- Born: 1953 (age 72–73)
- Education: PSG College of Technology,Bangalore University, Indian Institute of Science
- Occupations: Trustee, Governing Council
- Employer: Krea University
- Organization: Chennai Mathematical Institute
- Title: Chancellor
- Board member of: TVS Capital, Shriram Capital
- Awards: Distinguished Alumnus of IISc

= Lakshmi Narayanan =

Indian businessman

Lakshmi Narayanan (born 1953) is the ex-vice chairman and ex-CEO of Cognizant and former Founder chairman of ICT Academy. He was the CEO and president of Cognizant until 2006.

==Biography==
He has played a leading role in the global information technology industry for more than 25 years, managing divisions and business units in Europe, India and the United States. Since co-founding Cognizant Technologies in 1996, he has been instrumental in formulating the company's strategy and building and managing the organization's development centers in India, where he is based. A member of Cognizant's Board of Directors, Narayanan spends time traveling extensively in the U.S. and Europe to meet clients.

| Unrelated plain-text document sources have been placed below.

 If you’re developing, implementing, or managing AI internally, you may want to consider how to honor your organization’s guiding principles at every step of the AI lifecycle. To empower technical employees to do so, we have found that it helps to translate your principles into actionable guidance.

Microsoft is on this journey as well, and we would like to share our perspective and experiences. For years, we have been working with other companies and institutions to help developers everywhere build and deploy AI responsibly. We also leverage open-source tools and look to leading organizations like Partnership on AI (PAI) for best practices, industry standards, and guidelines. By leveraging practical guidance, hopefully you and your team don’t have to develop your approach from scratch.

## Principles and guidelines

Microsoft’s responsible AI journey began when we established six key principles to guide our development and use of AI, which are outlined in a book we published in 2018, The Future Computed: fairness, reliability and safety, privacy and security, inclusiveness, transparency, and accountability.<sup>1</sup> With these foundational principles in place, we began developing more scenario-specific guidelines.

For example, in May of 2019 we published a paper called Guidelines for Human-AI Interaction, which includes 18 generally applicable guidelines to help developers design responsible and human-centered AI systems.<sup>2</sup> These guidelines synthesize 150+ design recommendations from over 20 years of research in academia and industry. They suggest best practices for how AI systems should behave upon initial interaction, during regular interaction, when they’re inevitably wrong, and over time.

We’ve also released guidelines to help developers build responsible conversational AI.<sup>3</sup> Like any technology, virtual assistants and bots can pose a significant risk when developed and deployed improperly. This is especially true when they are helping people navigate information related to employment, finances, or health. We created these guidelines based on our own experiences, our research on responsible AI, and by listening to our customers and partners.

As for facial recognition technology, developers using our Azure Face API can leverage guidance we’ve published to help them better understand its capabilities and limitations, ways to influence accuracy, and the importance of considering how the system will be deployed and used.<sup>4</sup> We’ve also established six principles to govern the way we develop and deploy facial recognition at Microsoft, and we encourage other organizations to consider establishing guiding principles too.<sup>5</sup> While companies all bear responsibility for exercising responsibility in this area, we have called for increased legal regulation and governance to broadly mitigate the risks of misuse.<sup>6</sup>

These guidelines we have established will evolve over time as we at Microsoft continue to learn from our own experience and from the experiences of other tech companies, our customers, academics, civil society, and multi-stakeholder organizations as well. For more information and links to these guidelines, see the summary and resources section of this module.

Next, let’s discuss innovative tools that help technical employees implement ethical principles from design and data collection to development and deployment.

He also served as chairman on NASSCOM (National Association of Software and Service Companies) in 2007–08.

Narayanan began his career at Tata Consultancy Services, growing through the ranks from developer, to technologist, to program manager, to business leader. He was a regional head of Tata Consultancy Services in India when he joined Dun & Bradstreet as CTO. He holds a BSc and MS in science and electronics from Bangalore University and an PG Diploma from the Indian Institute of Science, Bangalore. He was also on the board of the National Skill Development Corporation, as a representative of NASSCOM.

Narayanan was awarded the Dataquest IT Person of the Year 2008 by the CyberMedia group's IT publication, Dataquest.